### WORK REQUIRED
Without copying any picture, return all lines below exactly.

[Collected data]

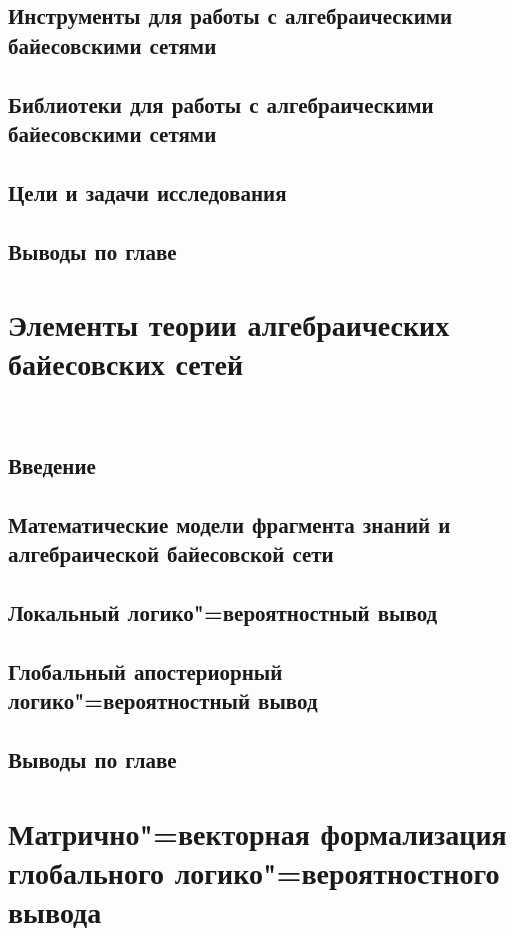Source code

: \documentclass[14pt]{matmex-diploma-custom}
\begin{document}
\subsection{Инструменты для работы с алгебраическими байесовскими сетями}

\subsection{Библиотеки для работы с алгебраическими байесовскими сетями}

\subsection{Цели и задачи исследования}

\subsection{Выводы по главе}


\section{Элементы теории алгебраических байесовских сетей}\
\subsection{Введение}

\subsection{Математические модели фрагмента знаний и алгебраической байесовской сети}

\subsection{Локальный логико"=вероятностный вывод}

\subsection{Глобальный апостериорный логико"=вероятностный вывод}

\subsection{Выводы по главе}



\section{Матрично"=векторная  формализация глобального логико"=вероятностного вывода}\label{cap3}
\end{document}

### EXERCISE RESPONSE
Source code

: \documentclass[14pt]{matmex-diploma-custom}
\begin{document}
\subsection{Инструменты для работы с алгебраическими байесовскими сетями}

\subsection{Библиотеки для работы с алгебраическими байесовскими сетями}

\subsection{Цели и задачи исследования}

\subsection{Выводы по главе}


\section{Элементы теории алгебраических байесовских сетей}\
\subsection{Введение}

\subsection{Математические модели фрагмента знаний и алгебраической байесовской сети}

\subsection{Локальный логико"=вероятностный вывод}

\subsection{Глобальный апостериорный логико"=вероятностный вывод}

\subsection{Выводы по главе}



\section{Матрично"=векторная  формализация глобального логико"=вероятностного вывода}\label{cap3}
\end{document}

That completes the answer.